**WHAT IS BEING ASKED:** Return the records exactly as they stand, and keep the pictures out of the copy.

**RAW DATA:**
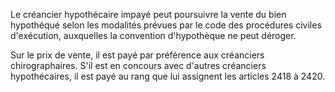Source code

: Le créancier hypothécaire impayé peut poursuivre la vente du bien hypothéqué selon les modalités prévues par le code des procédures civiles d'exécution, auxquelles la convention d'hypothèque ne peut déroger.   

  
Sur le prix de vente, il est payé par préférence aux créanciers chirographaires. S'il est en concours avec d'autres créanciers hypothécaires, il est payé au rang que lui assignent les articles 2418 à 2420.

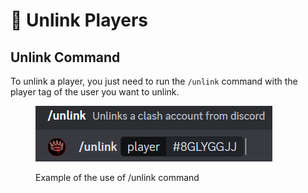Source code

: # 👋 Unlink Players

## Unlink Command

To unlink a player, you just need to run the `/unlink` command with the player tag of the user you want to unlink.

<figure><img src="../.gitbook/assets/image (1) (1) (1).png" alt=""><figcaption><p>Example of the use of /unlink command</p></figcaption></figure>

**TASK OUTPUT:**
Source code

: Le créancier hypothécaire impayé peut poursuivre la vente du bien hypothéqué selon les modalités prévues par le code des procédures civiles d'exécution, auxquelles la convention d'hypothèque ne peut déroger.   

  
Sur le prix de vente, il est payé par préférence aux créanciers chirographaires. S'il est en concours avec d'autres créanciers hypothécaires, il est payé au rang que lui assignent les articles 2418 à 2420.

Source code

: # 👋 Unlink Players

## Unlink Command

To unlink a player, you just need to run the `/unlink` command with the player tag of the user you want to unlink.

<figure><img src="../.gitbook/assets/image (1) (1) (1).png" alt=""><figcaption><p>Example of the use of /unlink command</p></figcaption></figure>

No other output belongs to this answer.